### Information given
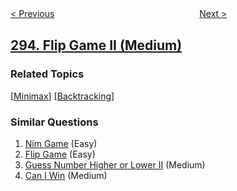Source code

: <!--|This file generated by command(leetcode description); DO NOT EDIT.    |-->
<!--+----------------------------------------------------------------------+-->
<!--|@author    openset <openset.wang@gmail.com>                           |-->
<!--|@link      https://github.com/openset                                 |-->
<!--|@home      https://github.com/tonymontaro/leetcode-hints                        |-->
<!--+----------------------------------------------------------------------+-->

[< Previous](https://github.com/tonymontaro/leetcode-hints/tree/master/problems/flip-game "Flip Game")
　　　　　　　　　　　　　　　　
[Next >](https://github.com/tonymontaro/leetcode-hints/tree/master/problems/find-median-from-data-stream "Find Median from Data Stream")

## [294. Flip Game II (Medium)](https://leetcode.com/problems/flip-game-ii "翻转游戏 II")



### Related Topics
  [[Minimax](https://github.com/tonymontaro/leetcode-hints/tree/master/tag/minimax/README.md)]
  [[Backtracking](https://github.com/tonymontaro/leetcode-hints/tree/master/tag/backtracking/README.md)]

### Similar Questions
  1. [Nim Game](https://github.com/tonymontaro/leetcode-hints/tree/master/problems/nim-game) (Easy)
  1. [Flip Game](https://github.com/tonymontaro/leetcode-hints/tree/master/problems/flip-game) (Easy)
  1. [Guess Number Higher or Lower II](https://github.com/tonymontaro/leetcode-hints/tree/master/problems/guess-number-higher-or-lower-ii) (Medium)
  1. [Can I Win](https://github.com/tonymontaro/leetcode-hints/tree/master/problems/can-i-win) (Medium)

### Exercise description
Everything in the records above must be repeated exactly, except the pictures.

### Reply
Source code

: <!--|This file generated by command(leetcode description); DO NOT EDIT.    |-->
<!--+----------------------------------------------------------------------+-->
<!--|@author    openset <openset.wang@gmail.com>                           |-->
<!--|@link      https://github.com/openset                                 |-->
<!--|@home      https://github.com/tonymontaro/leetcode-hints                        |-->
<!--+----------------------------------------------------------------------+-->

[< Previous](https://github.com/tonymontaro/leetcode-hints/tree/master/problems/flip-game "Flip Game")
　　　　　　　　　　　　　　　　
[Next >](https://github.com/tonymontaro/leetcode-hints/tree/master/problems/find-median-from-data-stream "Find Median from Data Stream")

## [294. Flip Game II (Medium)](https://leetcode.com/problems/flip-game-ii "翻转游戏 II")



### Related Topics
  [[Minimax](https://github.com/tonymontaro/leetcode-hints/tree/master/tag/minimax/README.md)]
  [[Backtracking](https://github.com/tonymontaro/leetcode-hints/tree/master/tag/backtracking/README.md)]

### Similar Questions
  1. [Nim Game](https://github.com/tonymontaro/leetcode-hints/tree/master/problems/nim-game) (Easy)
  1. [Flip Game](https://github.com/tonymontaro/leetcode-hints/tree/master/problems/flip-game) (Easy)
  1. [Guess Number Higher or Lower II](https://github.com/tonymontaro/leetcode-hints/tree/master/problems/guess-number-higher-or-lower-ii) (Medium)
  1. [Can I Win](https://github.com/tonymontaro/leetcode-hints/tree/master/problems/can-i-win) (Medium)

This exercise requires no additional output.